Top of Data listing
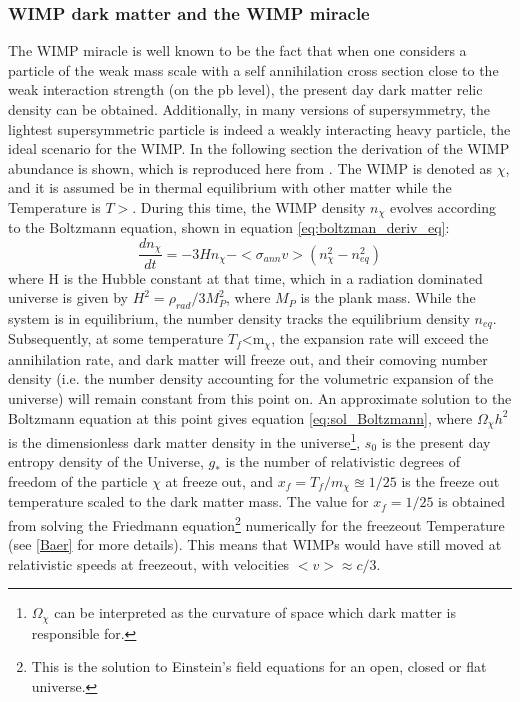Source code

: \subsubsection{WIMP dark matter and the WIMP miracle}\label{sec:IntroWIMPs}
The WIMP miracle is well known to be the fact that when one considers a particle of the weak mass scale with a self annihilation cross section close to the weak interaction strength (on the pb level), the present day dark matter relic density can be obtained. Additionally, in many versions of supersymmetry, the lightest supersymmetric particle is indeed a weakly interacting heavy particle, the ideal scenario for the WIMP\cite{}. In the following section the derivation of the WIMP abundance is shown, which is reproduced here from \cite{Baer-Choi-Kim}. The WIMP is denoted as $\chi$, and it is assumed be in thermal equilibrium with other matter while the Temperature is $T>$\dmm . During this time, the WIMP density $n_\chi$ evolves according to the Boltzmann equation, shown in equation \ref{eq:boltzman_deriv_eq}: 
\begin{equation}\label{eq:boltzman_deriv_eq}
    \frac{dn_\chi}{dt} = -3H n_\chi - <\sigma_{ann}v>(n_\chi^2 - n_{eq}^2)
\end{equation}
where H is the Hubble constant at that time, which in a radiation dominated universe is given by $H^2 = \rho_{rad}/3M^2_P$, where $M_P$ is the plank mass. While the system is in equilibrium, the number density tracks the equilibrium density $n_{eq}$. Subsequently, at some temperature $T_f$<m$_\chi$, the expansion rate will exceed the annihilation rate, and dark matter will freeze out, and their comoving number density (i.e. the number density accounting for the volumetric expansion of the universe) will remain constant from this point on. An approximate solution to the Boltzmann equation at this point gives equation \ref{eq:sol_Boltzmann}, where $\Omega_\chi h^2$ is the dimensionless dark matter density in the universe\footnote{$\Omega_\chi$ can be interpreted as the curvature of space which dark matter is responsible for.}, $s_0$ is the present day entropy density of the Universe, $g_*$ is the number of relativistic degrees of freedom of the particle $\chi$ at freeze out, and $x_f = T_f/m_\chi \approxeq 1/25$ is the freeze out temperature scaled to the dark matter mass. The value for $x_f=1/25$ is obtained from solving the Friedmann equation\footnote{This is the solution to Einstein's field equations for an open, closed or flat universe.} numerically for the freezeout Temperature (see \ref{Baer} for more details). This means that WIMPs would have still moved at relativistic speeds at freezeout, with velocities $<v>\approx c/3$.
Bottom of Data listing
Work request ▸ Leaving out the pictures, repeat the data above exactly.

Task response ▸
Source code

: \subsubsection{WIMP dark matter and the WIMP miracle}\label{sec:IntroWIMPs}
The WIMP miracle is well known to be the fact that when one considers a particle of the weak mass scale with a self annihilation cross section close to the weak interaction strength (on the pb level), the present day dark matter relic density can be obtained. Additionally, in many versions of supersymmetry, the lightest supersymmetric particle is indeed a weakly interacting heavy particle, the ideal scenario for the WIMP\cite{}. In the following section the derivation of the WIMP abundance is shown, which is reproduced here from \cite{Baer-Choi-Kim}. The WIMP is denoted as $\chi$, and it is assumed be in thermal equilibrium with other matter while the Temperature is $T>$\dmm . During this time, the WIMP density $n_\chi$ evolves according to the Boltzmann equation, shown in equation \ref{eq:boltzman_deriv_eq}: 
\begin{equation}\label{eq:boltzman_deriv_eq}
    \frac{dn_\chi}{dt} = -3H n_\chi - <\sigma_{ann}v>(n_\chi^2 - n_{eq}^2)
\end{equation}
where H is the Hubble constant at that time, which in a radiation dominated universe is given by $H^2 = \rho_{rad}/3M^2_P$, where $M_P$ is the plank mass. While the system is in equilibrium, the number density tracks the equilibrium density $n_{eq}$. Subsequently, at some temperature $T_f$<m$_\chi$, the expansion rate will exceed the annihilation rate, and dark matter will freeze out, and their comoving number density (i.e. the number density accounting for the volumetric expansion of the universe) will remain constant from this point on. An approximate solution to the Boltzmann equation at this point gives equation \ref{eq:sol_Boltzmann}, where $\Omega_\chi h^2$ is the dimensionless dark matter density in the universe\footnote{$\Omega_\chi$ can be interpreted as the curvature of space which dark matter is responsible for.}, $s_0$ is the present day entropy density of the Universe, $g_*$ is the number of relativistic degrees of freedom of the particle $\chi$ at freeze out, and $x_f = T_f/m_\chi \approxeq 1/25$ is the freeze out temperature scaled to the dark matter mass. The value for $x_f=1/25$ is obtained from solving the Friedmann equation\footnote{This is the solution to Einstein's field equations for an open, closed or flat universe.} numerically for the freezeout Temperature (see \ref{Baer} for more details). This means that WIMPs would have still moved at relativistic speeds at freezeout, with velocities $<v>\approx c/3$.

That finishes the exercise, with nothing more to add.